_TASK PROMPT_
Retype, word for word, every line from the one holding "reset_model() as needed" through the one holding "The filename where the model was stored." in the entries below, both included, and only those lines.

(Dataset records)
====================

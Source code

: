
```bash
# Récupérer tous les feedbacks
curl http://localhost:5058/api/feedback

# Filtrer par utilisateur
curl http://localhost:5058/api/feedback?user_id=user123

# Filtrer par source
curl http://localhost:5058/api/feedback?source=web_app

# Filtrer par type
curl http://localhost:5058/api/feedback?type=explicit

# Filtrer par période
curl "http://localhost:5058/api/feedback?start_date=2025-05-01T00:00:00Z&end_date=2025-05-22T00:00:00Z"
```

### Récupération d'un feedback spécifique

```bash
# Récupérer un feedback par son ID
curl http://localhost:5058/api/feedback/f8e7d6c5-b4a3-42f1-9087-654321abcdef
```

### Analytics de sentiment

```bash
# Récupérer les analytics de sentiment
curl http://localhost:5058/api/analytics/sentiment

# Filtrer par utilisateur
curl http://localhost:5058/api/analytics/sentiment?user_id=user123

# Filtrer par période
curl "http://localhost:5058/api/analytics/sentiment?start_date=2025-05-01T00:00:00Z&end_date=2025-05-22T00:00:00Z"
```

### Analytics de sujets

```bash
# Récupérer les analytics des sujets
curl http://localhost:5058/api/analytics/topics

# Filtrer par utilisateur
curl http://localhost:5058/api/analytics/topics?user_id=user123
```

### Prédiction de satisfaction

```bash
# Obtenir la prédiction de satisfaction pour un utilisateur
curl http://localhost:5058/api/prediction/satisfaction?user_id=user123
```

====================

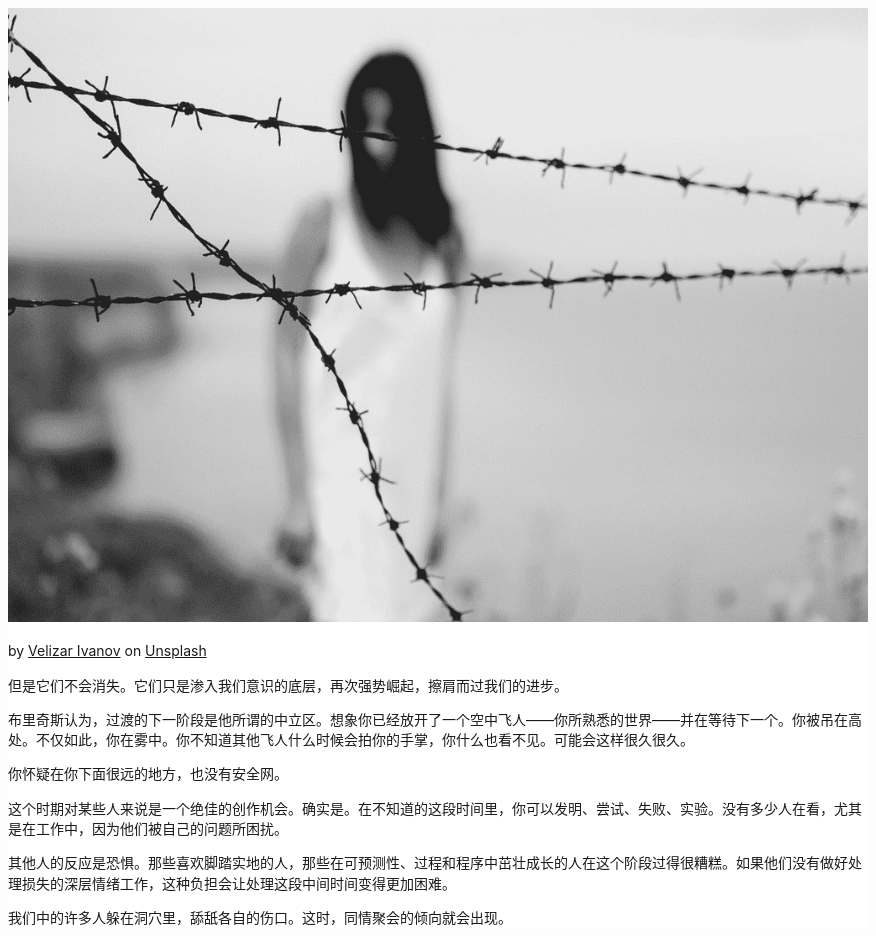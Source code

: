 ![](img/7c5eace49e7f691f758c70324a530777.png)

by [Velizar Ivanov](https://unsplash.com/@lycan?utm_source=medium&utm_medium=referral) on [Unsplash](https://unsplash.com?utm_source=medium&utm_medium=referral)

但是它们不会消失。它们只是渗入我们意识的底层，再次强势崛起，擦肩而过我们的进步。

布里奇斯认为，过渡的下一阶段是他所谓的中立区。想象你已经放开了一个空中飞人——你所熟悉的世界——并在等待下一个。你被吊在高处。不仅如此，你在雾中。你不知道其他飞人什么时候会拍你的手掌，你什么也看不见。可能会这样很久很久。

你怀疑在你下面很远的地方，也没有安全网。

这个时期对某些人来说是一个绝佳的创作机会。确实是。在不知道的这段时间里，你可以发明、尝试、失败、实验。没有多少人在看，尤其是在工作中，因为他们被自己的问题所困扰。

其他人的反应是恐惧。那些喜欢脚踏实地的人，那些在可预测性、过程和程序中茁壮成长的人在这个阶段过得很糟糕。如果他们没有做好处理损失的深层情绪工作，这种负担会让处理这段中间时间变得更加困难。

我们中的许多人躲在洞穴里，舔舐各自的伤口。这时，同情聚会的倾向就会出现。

====================

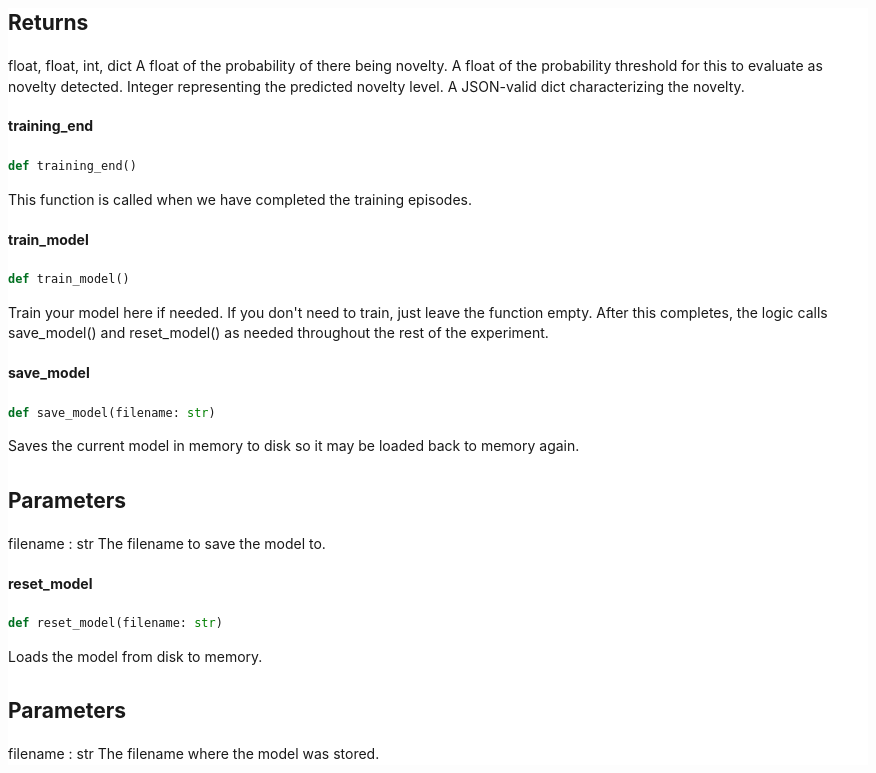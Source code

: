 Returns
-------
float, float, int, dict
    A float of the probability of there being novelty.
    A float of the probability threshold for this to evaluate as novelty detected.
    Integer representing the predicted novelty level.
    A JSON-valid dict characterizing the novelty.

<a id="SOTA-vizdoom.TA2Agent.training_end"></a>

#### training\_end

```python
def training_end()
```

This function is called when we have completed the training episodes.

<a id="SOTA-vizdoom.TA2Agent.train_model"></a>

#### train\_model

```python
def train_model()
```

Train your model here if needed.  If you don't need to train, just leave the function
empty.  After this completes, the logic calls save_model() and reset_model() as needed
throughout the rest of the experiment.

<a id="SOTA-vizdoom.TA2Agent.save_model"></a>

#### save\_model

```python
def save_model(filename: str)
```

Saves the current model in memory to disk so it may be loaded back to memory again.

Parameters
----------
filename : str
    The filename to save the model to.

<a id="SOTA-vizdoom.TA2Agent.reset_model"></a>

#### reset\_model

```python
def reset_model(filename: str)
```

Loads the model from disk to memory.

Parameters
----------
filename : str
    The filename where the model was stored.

====================

_OUTPUT OF THE TASK_
empty.  After this completes, the logic calls save_model() and reset_model() as needed
throughout the rest of the experiment.

<a id="SOTA-vizdoom.TA2Agent.save_model"></a>

#### save\_model

```python
def save_model(filename: str)
```

Saves the current model in memory to disk so it may be loaded back to memory again.

Parameters
----------
filename : str
    The filename to save the model to.

<a id="SOTA-vizdoom.TA2Agent.reset_model"></a>

#### reset\_model

```python
def reset_model(filename: str)
```

Loads the model from disk to memory.

Parameters
----------
filename : str
    The filename where the model was stored.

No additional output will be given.